*Aim of the exercise*. Transcribe the stretch of entries below from the line with "(o *PduACRequestInfo) SetAdditionalAnType(v" through the line with "HasAdditionalAnType returns a", exactly and with both ends included; leave out all other lines.

*Material shown*.
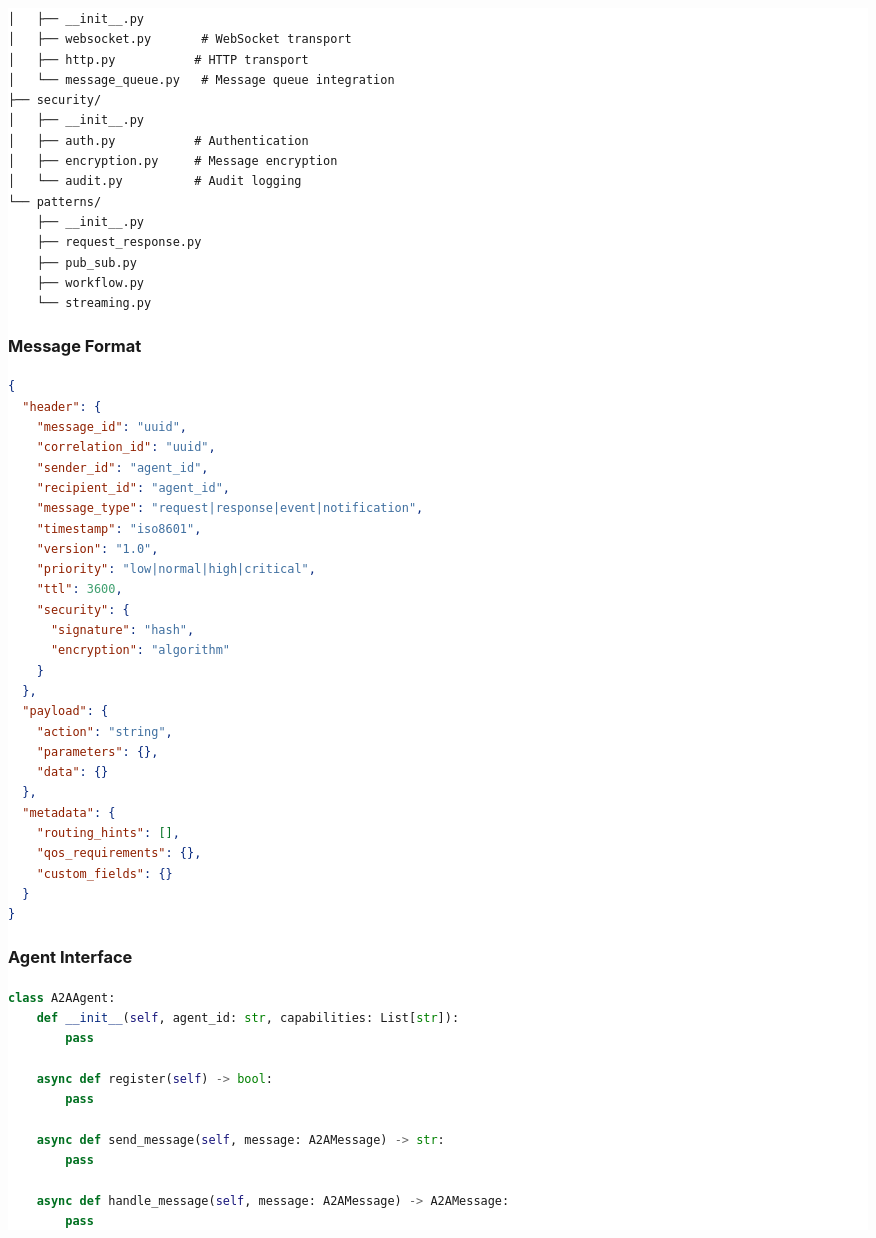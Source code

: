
```
│   ├── __init__.py
│   ├── websocket.py       # WebSocket transport
│   ├── http.py           # HTTP transport
│   └── message_queue.py   # Message queue integration
├── security/
│   ├── __init__.py
│   ├── auth.py           # Authentication
│   ├── encryption.py     # Message encryption
│   └── audit.py          # Audit logging
└── patterns/
    ├── __init__.py
    ├── request_response.py
    ├── pub_sub.py
    ├── workflow.py
    └── streaming.py
```

### Message Format
```json
{
  "header": {
    "message_id": "uuid",
    "correlation_id": "uuid",
    "sender_id": "agent_id",
    "recipient_id": "agent_id",
    "message_type": "request|response|event|notification",
    "timestamp": "iso8601",
    "version": "1.0",
    "priority": "low|normal|high|critical",
    "ttl": 3600,
    "security": {
      "signature": "hash",
      "encryption": "algorithm"
    }
  },
  "payload": {
    "action": "string",
    "parameters": {},
    "data": {}
  },
  "metadata": {
    "routing_hints": [],
    "qos_requirements": {},
    "custom_fields": {}
  }
}
```

### Agent Interface
```python
class A2AAgent:
    def __init__(self, agent_id: str, capabilities: List[str]):
        pass

    async def register(self) -> bool:
        pass

    async def send_message(self, message: A2AMessage) -> str:
        pass

    async def handle_message(self, message: A2AMessage) -> A2AMessage:
        pass

```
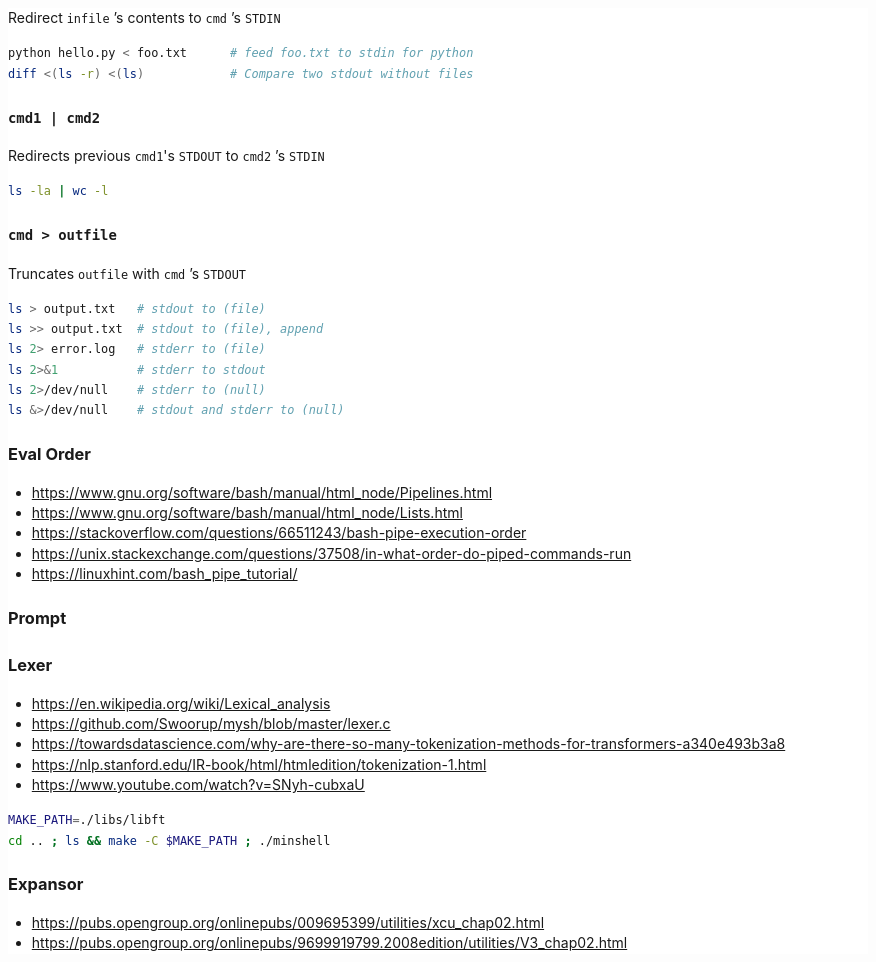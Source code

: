 Redirect `infile` ’s contents to `cmd` ’s `STDIN`

```bash
python hello.py < foo.txt      # feed foo.txt to stdin for python
diff <(ls -r) <(ls)            # Compare two stdout without files
```

### `cmd1 | cmd2`

Redirects previous `cmd1`'s `STDOUT` to `cmd2` ’s `STDIN`

```bash
ls -la | wc -l
```

### `cmd > outfile`

Truncates `outfile` with `cmd` ’s `STDOUT`

```bash
ls > output.txt   # stdout to (file)
ls >> output.txt  # stdout to (file), append
ls 2> error.log   # stderr to (file)
ls 2>&1           # stderr to stdout
ls 2>/dev/null    # stderr to (null)
ls &>/dev/null    # stdout and stderr to (null)
```

### Eval Order

- https://www.gnu.org/software/bash/manual/html_node/Pipelines.html
- https://www.gnu.org/software/bash/manual/html_node/Lists.html
- https://stackoverflow.com/questions/66511243/bash-pipe-execution-order
- https://unix.stackexchange.com/questions/37508/in-what-order-do-piped-commands-run
- https://linuxhint.com/bash_pipe_tutorial/

### Prompt

### Lexer

- https://en.wikipedia.org/wiki/Lexical_analysis
- https://github.com/Swoorup/mysh/blob/master/lexer.c
- https://towardsdatascience.com/why-are-there-so-many-tokenization-methods-for-transformers-a340e493b3a8
- https://nlp.stanford.edu/IR-book/html/htmledition/tokenization-1.html
- https://www.youtube.com/watch?v=SNyh-cubxaU

```bash
MAKE_PATH=./libs/libft
cd .. ; ls && make -C $MAKE_PATH ; ./minshell
```

### Expansor

- https://pubs.opengroup.org/onlinepubs/009695399/utilities/xcu_chap02.html
- https://pubs.opengroup.org/onlinepubs/9699919799.2008edition/utilities/V3_chap02.html
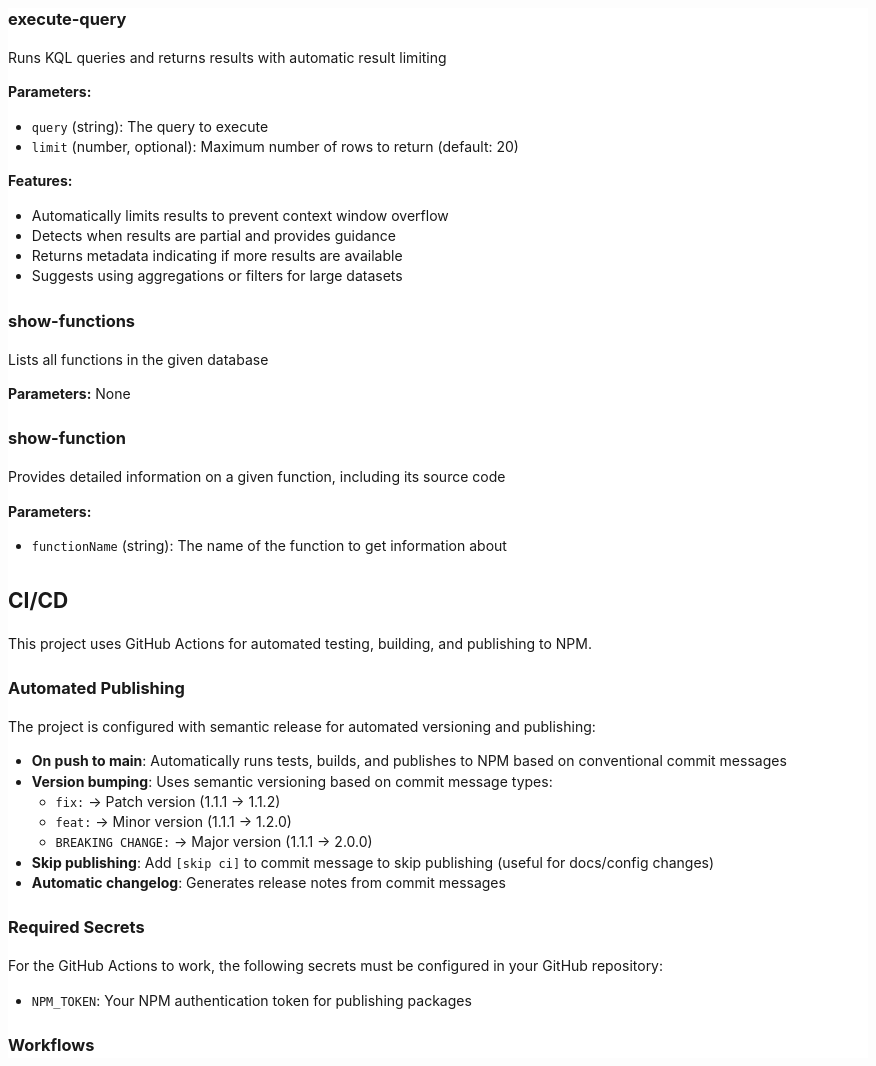 ### execute-query

Runs KQL queries and returns results with automatic result limiting

**Parameters:**

- `query` (string): The query to execute
- `limit` (number, optional): Maximum number of rows to return (default: 20)

**Features:**

- Automatically limits results to prevent context window overflow
- Detects when results are partial and provides guidance
- Returns metadata indicating if more results are available
- Suggests using aggregations or filters for large datasets

### show-functions

Lists all functions in the given database

**Parameters:** None

### show-function

Provides detailed information on a given function, including its source code

**Parameters:**

- `functionName` (string): The name of the function to get information about

## CI/CD

This project uses GitHub Actions for automated testing, building, and publishing to NPM.

### Automated Publishing

The project is configured with semantic release for automated versioning and publishing:

- **On push to main**: Automatically runs tests, builds, and publishes to NPM based on conventional commit messages
- **Version bumping**: Uses semantic versioning based on commit message types:
  - `fix:` → Patch version (1.1.1 → 1.1.2)
  - `feat:` → Minor version (1.1.1 → 1.2.0)
  - `BREAKING CHANGE:` → Major version (1.1.1 → 2.0.0)
- **Skip publishing**: Add `[skip ci]` to commit message to skip publishing (useful for docs/config changes)
- **Automatic changelog**: Generates release notes from commit messages

### Required Secrets

For the GitHub Actions to work, the following secrets must be configured in your GitHub repository:

- `NPM_TOKEN`: Your NPM authentication token for publishing packages

### Workflows
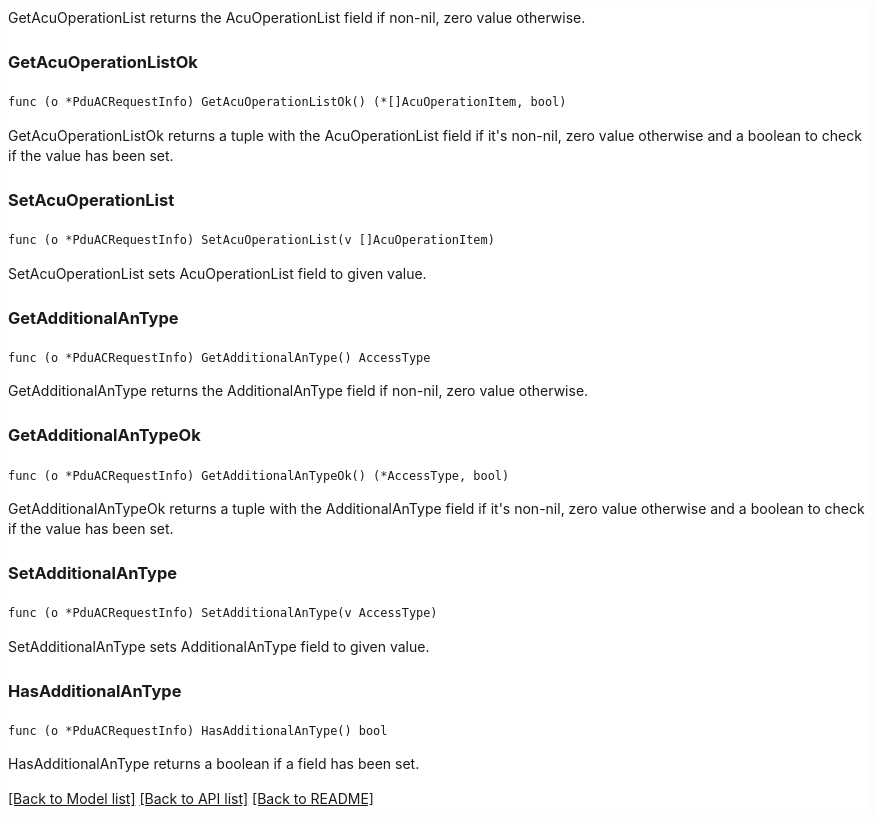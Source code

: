 GetAcuOperationList returns the AcuOperationList field if non-nil, zero value otherwise.

### GetAcuOperationListOk

`func (o *PduACRequestInfo) GetAcuOperationListOk() (*[]AcuOperationItem, bool)`

GetAcuOperationListOk returns a tuple with the AcuOperationList field if it's non-nil, zero value otherwise
and a boolean to check if the value has been set.

### SetAcuOperationList

`func (o *PduACRequestInfo) SetAcuOperationList(v []AcuOperationItem)`

SetAcuOperationList sets AcuOperationList field to given value.


### GetAdditionalAnType

`func (o *PduACRequestInfo) GetAdditionalAnType() AccessType`

GetAdditionalAnType returns the AdditionalAnType field if non-nil, zero value otherwise.

### GetAdditionalAnTypeOk

`func (o *PduACRequestInfo) GetAdditionalAnTypeOk() (*AccessType, bool)`

GetAdditionalAnTypeOk returns a tuple with the AdditionalAnType field if it's non-nil, zero value otherwise
and a boolean to check if the value has been set.

### SetAdditionalAnType

`func (o *PduACRequestInfo) SetAdditionalAnType(v AccessType)`

SetAdditionalAnType sets AdditionalAnType field to given value.

### HasAdditionalAnType

`func (o *PduACRequestInfo) HasAdditionalAnType() bool`

HasAdditionalAnType returns a boolean if a field has been set.


[[Back to Model list]](../README.md#documentation-for-models) [[Back to API list]](../README.md#documentation-for-api-endpoints) [[Back to README]](../README.md)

*Answer space*.
`func (o *PduACRequestInfo) SetAdditionalAnType(v AccessType)`

SetAdditionalAnType sets AdditionalAnType field to given value.

### HasAdditionalAnType

`func (o *PduACRequestInfo) HasAdditionalAnType() bool`

HasAdditionalAnType returns a boolean if a field has been set.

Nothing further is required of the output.